For more technical users or to skip the the background explanation, skip directly to the code.

When it comes to building themes or plugins in WordPress, you rarely want administrators, editors, subscribers, and so on to anything other than the dashboard just after they’ve logged in.

After all, these authors are usually loggin in to write posts, edit their information, or generally manage their content.

But if you’re building a more advanced theme or an application, then allowing users to view the dashboard may be outside the scope of what you’re looking to allow.

As such, here’s an easy to redirect non-admin users to another page after logging into WordPress. Note that this post was updated on December 13, 2012 thanks to the recommendations in Simon’s comment.

Understanding The Functions

Before actually taking a look at the function for redirecting users, there are two key functions that you need to be understood:

1. Getting The Site URL

Straight form the Codex:

The site_url template tag retrieves the site url for the current site (where the WordPress core files reside) with the appropriate protocol, ‘https’ if is_ssl() and ‘http’ otherwise.

In order to redirect the user to the homepage after logging into the application, we need to be able to direct them to the proper location of the application.

Generally speaking, the process will work like this:

  • Direct administrators to the dashboard (or /wp-admin/) to be exact
  • Direct all other users to the homepage

To do this, we can use the site_url() function in the following way:

  • admin_url();
  • site_url();

Easy enough.

2. Roles and Capabilities

Next, in WordPress, users have roles and there are five distinct roles each of which grant a user certain capabilities within the application.

The roles are:

  1. Administrator
  2. Editor
  3. Author
  4. Contributor
  5. Subscriber

You can read more about the distinctions between each of these roles on the Roles and Capabilities Codex article.

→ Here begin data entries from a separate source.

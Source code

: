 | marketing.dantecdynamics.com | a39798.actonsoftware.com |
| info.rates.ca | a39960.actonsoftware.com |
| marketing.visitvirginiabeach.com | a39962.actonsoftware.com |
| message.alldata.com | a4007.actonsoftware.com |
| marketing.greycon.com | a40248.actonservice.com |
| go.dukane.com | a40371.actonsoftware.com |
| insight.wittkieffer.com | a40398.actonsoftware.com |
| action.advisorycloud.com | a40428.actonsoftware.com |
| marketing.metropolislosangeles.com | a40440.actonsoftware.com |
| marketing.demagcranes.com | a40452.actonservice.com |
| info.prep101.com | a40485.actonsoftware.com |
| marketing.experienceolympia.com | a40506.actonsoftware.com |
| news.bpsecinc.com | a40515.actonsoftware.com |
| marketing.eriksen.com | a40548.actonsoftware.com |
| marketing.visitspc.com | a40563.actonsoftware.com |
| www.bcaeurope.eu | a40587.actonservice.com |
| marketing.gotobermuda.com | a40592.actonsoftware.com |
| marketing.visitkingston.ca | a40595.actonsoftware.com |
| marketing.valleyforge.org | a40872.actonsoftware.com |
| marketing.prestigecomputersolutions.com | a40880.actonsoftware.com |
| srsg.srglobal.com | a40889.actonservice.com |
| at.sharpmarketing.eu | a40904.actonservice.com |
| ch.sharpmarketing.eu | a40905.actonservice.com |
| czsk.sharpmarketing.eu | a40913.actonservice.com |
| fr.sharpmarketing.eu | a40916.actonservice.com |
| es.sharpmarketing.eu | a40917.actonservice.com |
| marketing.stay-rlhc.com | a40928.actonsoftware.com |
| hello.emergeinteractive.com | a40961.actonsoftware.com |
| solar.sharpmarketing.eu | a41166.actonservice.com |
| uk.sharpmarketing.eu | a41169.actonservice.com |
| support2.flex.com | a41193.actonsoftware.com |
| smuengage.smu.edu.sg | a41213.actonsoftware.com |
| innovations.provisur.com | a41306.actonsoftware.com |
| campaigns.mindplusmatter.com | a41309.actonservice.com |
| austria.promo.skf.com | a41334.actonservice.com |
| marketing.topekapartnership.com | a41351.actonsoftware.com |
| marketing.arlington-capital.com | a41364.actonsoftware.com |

Whenever a user logs into WordPress, there is a filter that we have available: login_redirect. This particular function is used to change the location to which the user is directed after logging into WordPress.

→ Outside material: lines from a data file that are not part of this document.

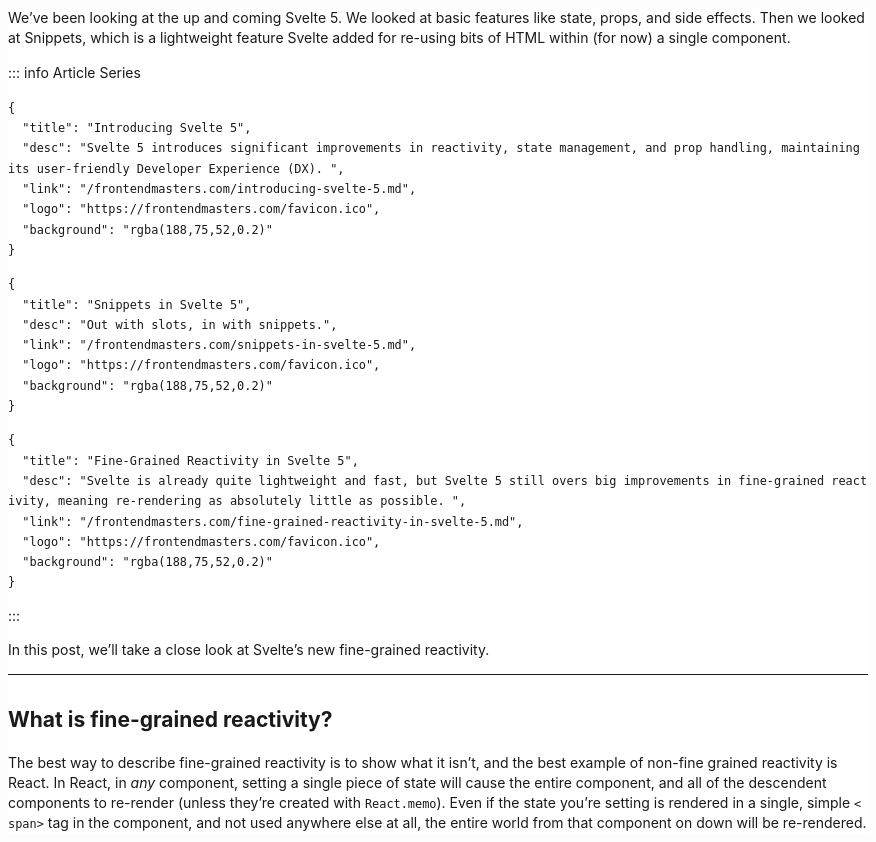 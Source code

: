 <SiteInfo
  name="Fine-Grained Reactivity in Svelte 5"
  desc="Svelte is already quite lightweight and fast, but Svelte 5 still overs big improvements in fine-grained reactivity, meaning re-rendering as absolutely little as possible. "
  url="https://frontendmasters.com/blog/fine-grained-reactivity-in-svelte-5"
  logo="https://frontendmasters.com/favicon.ico"
  preview="https://frontendmasters.com/blog/wp-json/social-image-generator/v1/image/3438"/>

We’ve been looking at the up and coming Svelte 5. We looked at basic features like state, props, and side effects. Then we looked at Snippets, which is a lightweight feature Svelte added for re-using bits of HTML within (for now) a single component.

::: info Article Series



```component VPCard
{
  "title": "Introducing Svelte 5",
  "desc": "Svelte 5 introduces significant improvements in reactivity, state management, and prop handling, maintaining its user-friendly Developer Experience (DX). ",
  "link": "/frontendmasters.com/introducing-svelte-5.md",
  "logo": "https://frontendmasters.com/favicon.ico",
  "background": "rgba(188,75,52,0.2)"
}
```

```component VPCard
{
  "title": "Snippets in Svelte 5",
  "desc": "Out with slots, in with snippets.",
  "link": "/frontendmasters.com/snippets-in-svelte-5.md",
  "logo": "https://frontendmasters.com/favicon.ico",
  "background": "rgba(188,75,52,0.2)"
}
```

```component VPCard
{
  "title": "Fine-Grained Reactivity in Svelte 5",
  "desc": "Svelte is already quite lightweight and fast, but Svelte 5 still overs big improvements in fine-grained reactivity, meaning re-rendering as absolutely little as possible. ",
  "link": "/frontendmasters.com/fine-grained-reactivity-in-svelte-5.md",
  "logo": "https://frontendmasters.com/favicon.ico",
  "background": "rgba(188,75,52,0.2)"
}
```
:::

In this post, we’ll take a close look at Svelte’s new fine-grained reactivity.

---

## What is fine-grained reactivity?

The best way to describe fine-grained reactivity is to show what it isn’t, and the best example of non-fine grained reactivity is React. In React, in *any* component, setting a single piece of state will cause the entire component, and all of the descendent components to re-render (unless they’re created with `React.memo`). Even if the state you’re setting is rendered in a single, simple `<span>` tag in the component, and not used anywhere else at all, the entire world from that component on down will be re-rendered.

At this point, we’ve got everything we need to setup a function to redirect non-admin users after login.

How To Redirect Non Admin Users After Login

The algorithm for doing this is simple:

  • If the user is an administrator, continue to admin_url()
  • Otherwise, redirect to, say the site_url()

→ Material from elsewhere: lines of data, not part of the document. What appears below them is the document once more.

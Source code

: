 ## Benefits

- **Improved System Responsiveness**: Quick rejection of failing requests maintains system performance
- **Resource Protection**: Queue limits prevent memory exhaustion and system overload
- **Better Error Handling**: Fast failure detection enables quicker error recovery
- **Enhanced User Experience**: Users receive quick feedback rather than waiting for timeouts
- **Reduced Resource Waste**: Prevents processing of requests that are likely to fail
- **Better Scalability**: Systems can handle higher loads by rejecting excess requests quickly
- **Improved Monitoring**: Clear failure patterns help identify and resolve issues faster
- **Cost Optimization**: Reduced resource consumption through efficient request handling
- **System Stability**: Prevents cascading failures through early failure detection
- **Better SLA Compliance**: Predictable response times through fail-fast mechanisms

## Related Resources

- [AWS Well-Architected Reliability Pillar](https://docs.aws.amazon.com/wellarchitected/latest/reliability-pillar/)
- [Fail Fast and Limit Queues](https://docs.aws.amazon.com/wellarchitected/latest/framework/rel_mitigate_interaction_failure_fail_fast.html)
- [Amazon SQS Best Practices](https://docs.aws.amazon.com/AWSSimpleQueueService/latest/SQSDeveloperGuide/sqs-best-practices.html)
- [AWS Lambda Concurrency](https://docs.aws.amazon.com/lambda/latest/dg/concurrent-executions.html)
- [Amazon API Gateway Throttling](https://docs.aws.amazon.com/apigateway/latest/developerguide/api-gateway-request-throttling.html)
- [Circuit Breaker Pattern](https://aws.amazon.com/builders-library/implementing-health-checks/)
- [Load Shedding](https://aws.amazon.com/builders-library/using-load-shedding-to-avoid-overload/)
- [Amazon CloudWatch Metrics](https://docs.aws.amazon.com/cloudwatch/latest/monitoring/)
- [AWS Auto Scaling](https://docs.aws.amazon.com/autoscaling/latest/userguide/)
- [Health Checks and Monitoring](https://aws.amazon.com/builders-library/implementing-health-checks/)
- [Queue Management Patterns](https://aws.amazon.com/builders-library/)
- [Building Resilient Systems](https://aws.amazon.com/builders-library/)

The login_redirect filter will pass three arguments to the function:

  1. $redirect_to
  2. $request
  3. $user

We’re primarily concerned with the third as we can take a look at its roles attribute to determine if it contains the administrator value.

With that said, here’s the first pass at creating the conditional:

if( is_array( $user->roles ) ) {
	if( in_array( 'administrator', $user->roles ) ) {
		admin_url();
	} else {
		site_url();
	}
}

We can easily consolidate this into a ternary operation and convert it into a function:

/**
 * Redirect non-admins to the homepage after logging into the site.
 *
 * @since 	1.0
 */
function acme_login_redirect( $redirect_to, $request, $user  ) {
	return ( is_array( $user->roles ) && in_array( 'administrator', $user->roles ) ) ? admin_url() : site_url();
}
add_filter( 'login_redirect', 'acme_login_redirect', 10, 3 );

And with that, we are now redirecting non-admin users to the website’s homepage rather then the dashboard.